Saved data entries:
====================

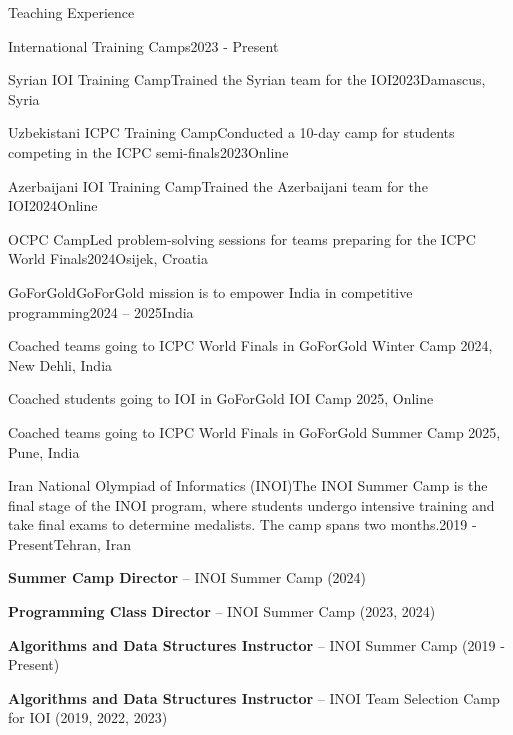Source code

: 
\begin{section}{Teaching Experience}

    \begin{subsectionnobullet}{International Training Camps}{}{2023 - Present}{}
    \end{subsectionnobullet}

    \begin{subsectionnobullet}{Syrian IOI Training Camp}{Trained the Syrian team for the IOI}{2023}{Damascus, Syria}
    \end{subsectionnobullet}

    \begin{subsectionnobullet}{Uzbekistani ICPC Training Camp}{Conducted a 10-day camp for students competing in the ICPC semi-finals}{2023}{Online}
    \end{subsectionnobullet}

    \begin{subsectionnobullet}{Azerbaijani IOI Training Camp}{Trained the Azerbaijani team for the IOI}{2024}{Online}
    \end{subsectionnobullet}

    \begin{subsectionnobullet}{OCPC Camp}{Led problem-solving sessions for teams preparing for the ICPC World Finals}{2024}{Osijek, Croatia}
    \end{subsectionnobullet}

    \begin{subsectionnobullet}{GoForGold}{GoForGold mission is to empower India in competitive programming}{2024 -- 2025}{India}
    \item Coached teams going to ICPC World Finals in GoForGold Winter Camp 2024, New Dehli, India
    \item Coached students going to IOI in GoForGold IOI Camp 2025, Online
    \item Coached teams going to ICPC World Finals in GoForGold Summer Camp 2025, Pune, India
    \end{subsectionnobullet}

  \vspace{0.5cm}

  \begin{subsection}{Iran National Olympiad of Informatics (INOI)}{The INOI Summer Camp is the final stage of the INOI program, where students undergo intensive training and take final exams to determine medalists. The camp spans two months.}{2019 - Present}{Tehran, Iran}
    \item \textbf{Summer Camp Director} – INOI Summer Camp (2024)
    \item \textbf{Programming Class Director} – INOI Summer Camp (2023, 2024)
    \item \textbf{Algorithms and Data Structures Instructor} – INOI Summer Camp (2019 - Present)
    \item \textbf{Algorithms and Data Structures Instructor} – INOI Team Selection Camp for IOI (2019, 2022, 2023)
  \end{subsection}


\end{section}
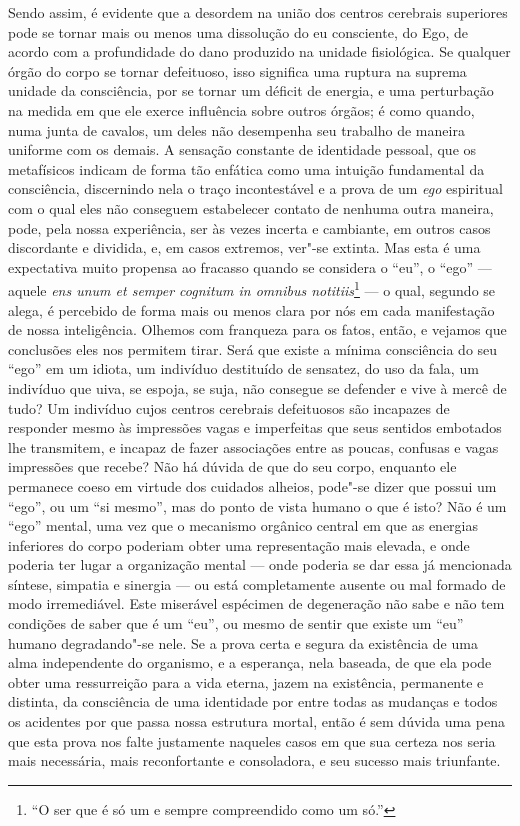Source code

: Sendo assim, é evidente que a desordem na união dos centros cerebrais
superiores pode se tornar mais ou menos uma dissolução do eu
consciente, do Ego, de acordo com a profundidade do dano produzido na
unidade fisiológica.  Se qualquer órgão do corpo se tornar defeituoso,
isso significa uma ruptura na suprema unidade da consciência, por se
tornar um déficit de energia, e uma perturbação na medida em que ele
exerce influência sobre outros órgãos; é como quando, numa junta de
cavalos, um deles não desempenha seu trabalho de maneira uniforme com
os demais.  A sensação constante de identidade pessoal, que os
metafísicos indicam de forma tão enfática como uma intuição fundamental
da consciência, discernindo nela o traço incontestável e a prova de um
\textit{ego} espiritual com o qual eles não conseguem estabelecer
contato de nenhuma outra maneira, pode, pela nossa experiência, ser às
vezes incerta e cambiante, em outros casos discordante e dividida, e,
em casos extremos, ver"-se extinta.  Mas esta é uma expectativa muito
propensa ao fracasso quando se considera o “eu”, o “ego” --- aquele
\textit{ens unum et semper cognitum in omnibus notitiis}\footnote{ “O ser
que é só um e sempre compreendido como um só.”}
--- o qual, segundo se alega, é percebido de forma mais ou menos clara
por nós em cada manifestação de nossa inteligência.  Olhemos com
franqueza para os fatos, então, e vejamos que conclusões eles nos
permitem tirar.  Será que existe a mínima consciência do seu “ego” em
um idiota, um indivíduo destituído de sensatez, do uso da fala, um
indivíduo que uiva, se espoja, se suja, não consegue se defender e vive
à mercê de tudo?  Um indivíduo cujos centros cerebrais defeituosos são
incapazes de responder mesmo às impressões vagas e imperfeitas que seus
sentidos embotados lhe transmitem, e incapaz de fazer associações entre
as poucas, confusas e vagas impressões que recebe?  Não há dúvida de
que do seu corpo, enquanto ele permanece coeso em virtude dos cuidados
alheios, pode"-se dizer que possui um “ego”, ou um “si mesmo”, mas do
ponto de vista humano o que é isto?  Não é um “ego” mental, uma vez que
o mecanismo orgânico central em que as energias inferiores do corpo
poderiam obter uma representação mais elevada, e onde poderia ter lugar
a organização mental --- onde poderia se dar essa já mencionada síntese,
simpatia e sinergia --- ou está completamente ausente ou mal formado de
modo irremediável.  Este miserável espécimen de degeneração não sabe e
não tem condições de saber que é um “eu”, ou mesmo de sentir que existe
um “eu” humano degradando"-se nele.  Se a prova certa e segura da
existência de uma alma independente do organismo, e a esperança, nela
baseada, de que ela pode obter uma ressurreição para a vida eterna,
jazem na existência, permanente e distinta, da consciência de uma
identidade por entre todas as mudanças e todos os acidentes por que
passa nossa estrutura mortal, então é sem dúvida uma pena que esta
prova nos falte justamente naqueles casos em que sua certeza nos seria
mais necessária, mais reconfortante e consoladora, e seu sucesso mais
triunfante.

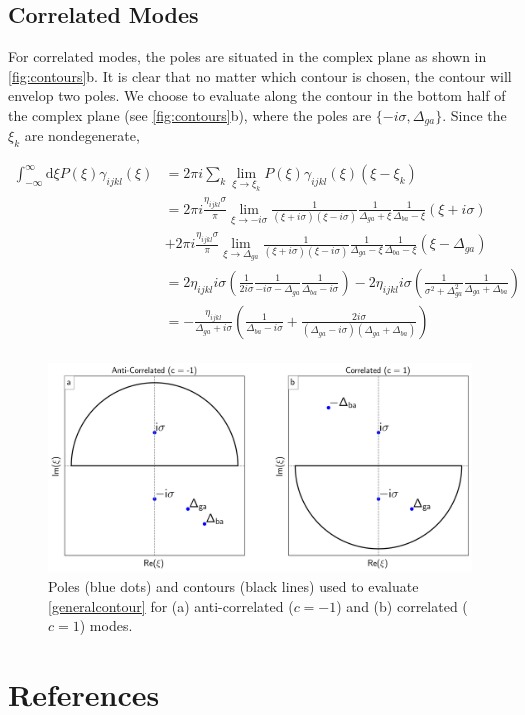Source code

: \documentclass[aip, jcp, reprint, onecolumn, nofootinbib]{revtex4-2}
\begin{document}
\subsection{Correlated Modes}
For correlated modes, the poles are situated in the complex plane as shown in \autoref{fig:contours}b.
It is clear that no matter which contour is chosen, the contour will envelop two poles.
We choose to evaluate along the contour in the bottom half of the complex plane (see \autoref{fig:contours}b), where the poles are $\{-i\sigma, \Delta_{ga}\}$.
Since the $\xi_k$ are nondegenerate,
\begin{widetext}
	\begin{equation}
		\begin{split}
			\int_{-\infty}^\infty \mathrm{d}\xi P(\xi) \gamma_{ijkl}(\xi) &= 2\pi i \sum_k \lim_{\xi \rightarrow \xi_k} P(\xi) \gamma_{ijkl}(\xi) (\xi - \xi_k)\\
			&= 2\pi i \frac{\eta_{ijkl} \sigma}{\pi}  \lim_{\xi \rightarrow -i\sigma} \frac{1}{(\xi + i\sigma)(\xi - i\sigma)} \frac{1}{\Delta_{ga} + \xi} \frac{1}{\Delta_{ba} - \xi} \left(\xi + i \sigma\right) \\ 
			&+ 2\pi i \frac{\eta_{ijkl} \sigma}{\pi} \lim_{\xi \rightarrow \Delta_{ga}} \frac{1}{(\xi + i\sigma)(\xi - i\sigma)} \frac{1}{\Delta_{ga} - \xi} \frac{1}{\Delta_{ba} - \xi} \left(\xi - \Delta_{ga}\right)\\
			&= 2 \eta_{ijkl} i \sigma \left(\frac{1}{2 i \sigma} \frac{1}{-i \sigma - \Delta_{ga}} \frac{1}{\Delta_{ba} - i\sigma} \right) - 2\eta_{ijkl} i \sigma \left(\frac{1}{\sigma^2 + \Delta_{ga} ^2} \frac{1}{\Delta_{ga} + \Delta_{ba}} \right)\\
			&= -\frac{\eta_{ijkl}}{\Delta_{ga} + i \sigma} \left(\frac{1}{\Delta_{ba} - i \sigma} + \frac{2i\sigma}{(\Delta_{ga} - i \sigma)(\Delta_{ga} + \Delta_{ba})}\right)\\
		\end{split}
	\end{equation}
\end{widetext}


\begin{figure}[!htbp]
	\centering
	\includegraphics[width=6.675in]{figures/corr_contour.png}
	\caption{Poles (blue dots) and contours (black lines) used to evaluate \autoref{generalcontour} for (a) anti-correlated ($c=-1$) and (b) correlated ($c=1$) modes. 
	} 
	\label{fig:contours}
\end{figure}
\break

\section{References}

\end{document}
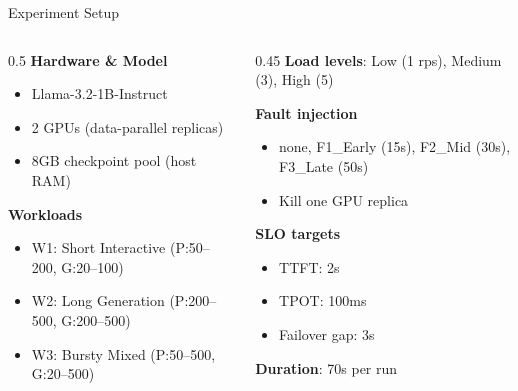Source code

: \documentclass[aspectratio=169,12pt]{beamer}
\begin{document}
\begin{frame}{Experiment Setup}
\begin{columns}[T]
\begin{column}{0.5\textwidth}
\textbf{Hardware \& Model}
\begin{itemize}
    \item Llama-3.2-1B-Instruct
    \item 2 GPUs (data-parallel replicas)
    \item 8GB checkpoint pool (host RAM)
\end{itemize}

\vspace{0.5em}
\textbf{Workloads}
\begin{itemize}
    \item W1: Short Interactive (P:50--200, G:20--100)
    \item W2: Long Generation (P:200--500, G:200--500)
    \item W3: Bursty Mixed (P:50--500, G:20--500)
\end{itemize}
\end{column}
\begin{column}{0.45\textwidth}
\textbf{Load levels}: Low (1 rps), Medium (3), High (5)

\vspace{0.5em}
\textbf{Fault injection}
\begin{itemize}
    \item none, F1\_Early (15s), F2\_Mid (30s), F3\_Late (50s)
    \item Kill one GPU replica
\end{itemize}

\vspace{0.5em}
\textbf{SLO targets}
\begin{itemize}
    \item TTFT: 2s
    \item TPOT: 100ms
    \item Failover gap: 3s
\end{itemize}

\vspace{0.5em}
\textbf{Duration}: 70s per run
\end{column}
\end{columns}
\end{frame}
\end{document}
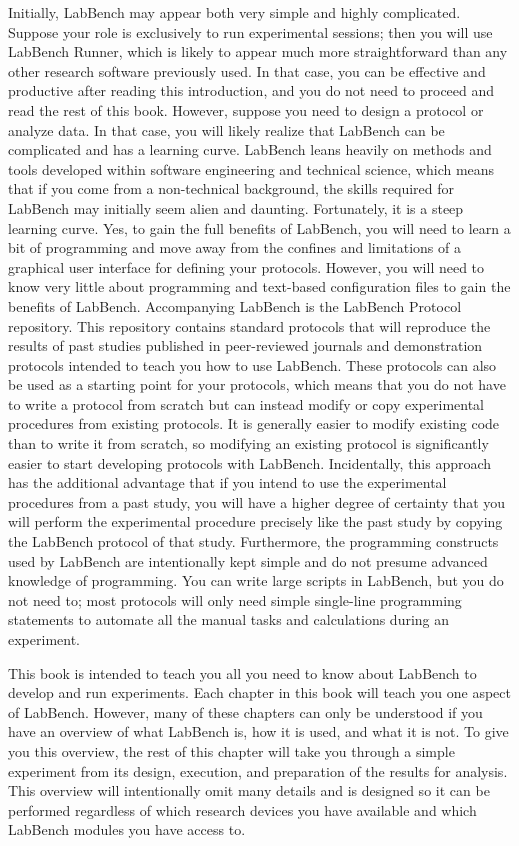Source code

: Initially, LabBench may appear both very simple and highly complicated. Suppose your role is exclusively to run experimental sessions; then you will use LabBench Runner, which is likely to appear much more straightforward than any other research software previously used. In that case, you can be effective and productive after reading this introduction, and you do not need to proceed and read the rest of this book. However, suppose you need to design a protocol or analyze data. In that case, you will likely realize that LabBench can be complicated and has a learning curve. LabBench leans heavily on methods and tools developed within software engineering and technical science, which means that if you come from a non-technical background, the skills required for LabBench may initially seem alien and daunting. Fortunately, it is a steep learning curve. Yes, to gain the full benefits of LabBench, you will need to learn a bit of programming and move away from the confines and limitations of a graphical user interface for defining your protocols. However, you will need to know very little about programming and text-based configuration files to gain the benefits of LabBench. Accompanying LabBench is the LabBench Protocol repository. This repository contains standard protocols that will reproduce the results of past studies published in peer-reviewed journals and demonstration protocols intended to teach you how to use LabBench. These protocols can also be used as a starting point for your protocols, which means that you do not have to write a protocol from scratch but can instead modify or copy experimental procedures from existing protocols. It is generally easier to modify existing code than to write it from scratch, so modifying an existing protocol is significantly easier to start developing protocols with LabBench. Incidentally, this approach has the additional advantage that if you intend to use the experimental procedures from a past study, you will have a higher degree of certainty that you will perform the experimental procedure precisely like the past study by copying the LabBench protocol of that study. Furthermore, the programming constructs used by LabBench are intentionally kept simple and do not presume advanced knowledge of programming. You can write large scripts in LabBench, but you do not need to; most protocols will only need simple single-line programming statements to automate all the manual tasks and calculations during an experiment.

This book is intended to teach you all you need to know about LabBench to develop and run experiments. Each chapter in this book will teach you one aspect of LabBench. However, many of these chapters can only be understood if you have an overview of what LabBench is, how it is used, and what it is not. To give you this overview, the rest of this chapter will take you through a simple experiment from its design, execution, and preparation of the results for analysis. This overview will intentionally omit many details and is designed so it can be performed regardless of which research devices you have available and which LabBench modules you have access to.

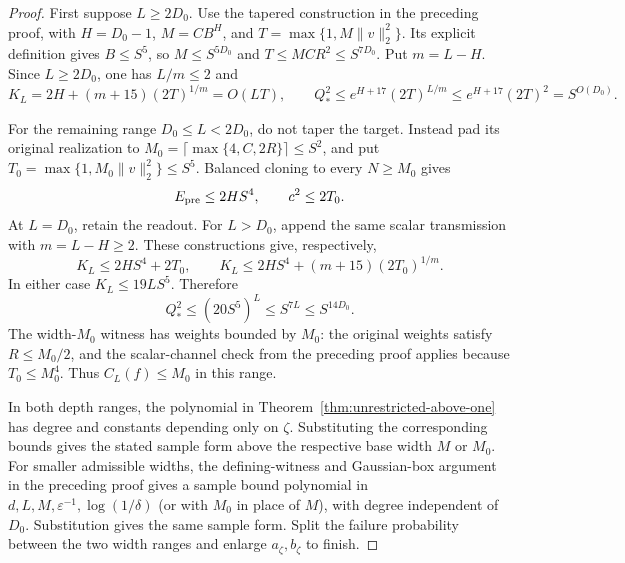 \begin{proof}
First suppose $L\ge2D_0$. Use the tapered construction in the preceding proof, with
$H=D_0-1$, $M=CB^H$, and $T=\max\{1,M\|v\|_2^2\}$.
Its explicit definition gives $B\le S^5$, so
$M\le S^{5D_0}$ and $T\le MC R^2\le S^{7D_0}$.
Put $m=L-H$. Since $L\ge2D_0$, one has $L/m\le2$ and
\[
 K_L=2H+(m+15)(2T)^{1/m}=O(LT),\qquad
 Q_*^2\le e^{H+17}(2T)^{L/m}
          \le e^{H+17}(2T)^2=S^{O(D_0)}.
\]

For the remaining range $D_0\le L<2D_0$, do not taper the target.
Instead pad its original realization to
$M_0=\lceil\max\{4,C,2R\}\rceil\le S^2$, and put
$T_0=\max\{1,M_0\|v\|_2^2\}\le S^5$.
Balanced cloning to every $N\ge M_0$ gives
\[
 E_{\rm pre}\le2H S^4,\qquad c^2\le2T_0.
\]
At $L=D_0$, retain the readout. For $L>D_0$, append the same scalar
transmission with $m=L-H\ge2$. These constructions give, respectively,
\[
 K_L\le2H S^4+2T_0,
 \qquad
 K_L\le2H S^4+(m+15)(2T_0)^{1/m}.
\]
In either case $K_L\le19LS^5$. Therefore
\[
 Q_*^2\le(20S^5)^L\le S^{7L}\le S^{14D_0}.
\]
The width-$M_0$ witness has weights bounded by $M_0$: the original
weights satisfy $R\le M_0/2$, and the scalar-channel check from the
preceding proof applies because $T_0\le M_0^4$.
Thus $C_L(f)\le M_0$ in this range.

In both depth ranges, the polynomial in
Theorem~\ref{thm:unrestricted-above-one} has degree and constants
depending only on $\zeta$. Substituting the corresponding bounds gives
the stated sample form above the respective base width $M$ or $M_0$.
For smaller admissible widths, the defining-witness and Gaussian-box
argument in the preceding proof gives a sample bound polynomial in
$d,L,M,\varepsilon^{-1},\log(1/\delta)$ (or with $M_0$ in place of $M$),
with degree independent of $D_0$. Substitution gives the same sample form.
Split the failure probability between the two width ranges and enlarge
$a_\zeta,b_\zeta$ to finish.
\end{proof}
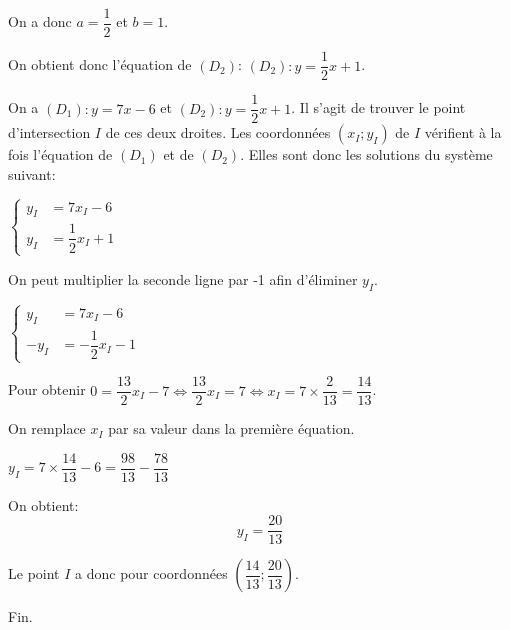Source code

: \documentclass[a4paper,12pt]{scrartcl}
\begin{document}
On a donc $a = \dfrac{1}{2}$ et $b = 1$.

On obtient donc l'équation de $(D_2)$: $(D_2):y = \dfrac{1}{2}x + 1$.


On a $(D_1):y = 7x - 6$ et $(D_2):y = \dfrac{1}{2}x + 1$. Il s'agit de trouver le point d'intersection $I$ de ces deux droites. Les coordonnées $(x_I;y_I)$ de $I$ vérifient à la fois l'équation de $(D_1)$ et de $(D_2)$. Elles sont donc les solutions du système suivant:

$
\begin{cases}
y_I &= 7x_I - 6\\ 
y_I &= \dfrac{1}{2}x_I + 1
\end{cases}$

On peut multiplier la seconde ligne par -1 afin d'éliminer $y_I$.

$
\begin{cases}
y_I &= 7x_I - 6\\ 
-y_I &= -\dfrac{1}{2}x_I - 1
\end{cases}$

Pour obtenir $0 = \dfrac{13}{2}x_I - 7 \Leftrightarrow \dfrac{13}{2}x_I = 7 \Leftrightarrow x_I = 7 \times \dfrac{2}{13} = \dfrac{14}{13}$.

On remplace $x_I$ par sa valeur dans la première équation. 

$y_I = 7 \times \dfrac{14}{13} - 6 = \dfrac{98}{13} - \dfrac{78}{13}$ 

On obtient: $$y_I = \dfrac{20}{13}$$

Le point $I$ a donc pour coordonnées $\left( \dfrac{14}{13} ; \dfrac{20}{13} \right)$.

\trait

\begin{center}
Fin.
\end{center}
\end{document}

====================

Exercise description:
Every line from the data above that contains "corpo" must appear in the answer.

Finished task:
unidade fisiológica.  Se qualquer órgão do corpo se tornar defeituoso,
que do seu corpo, enquanto ele permanece coeso em virtude dos cuidados
o mecanismo orgânico central em que as energias inferiores do corpo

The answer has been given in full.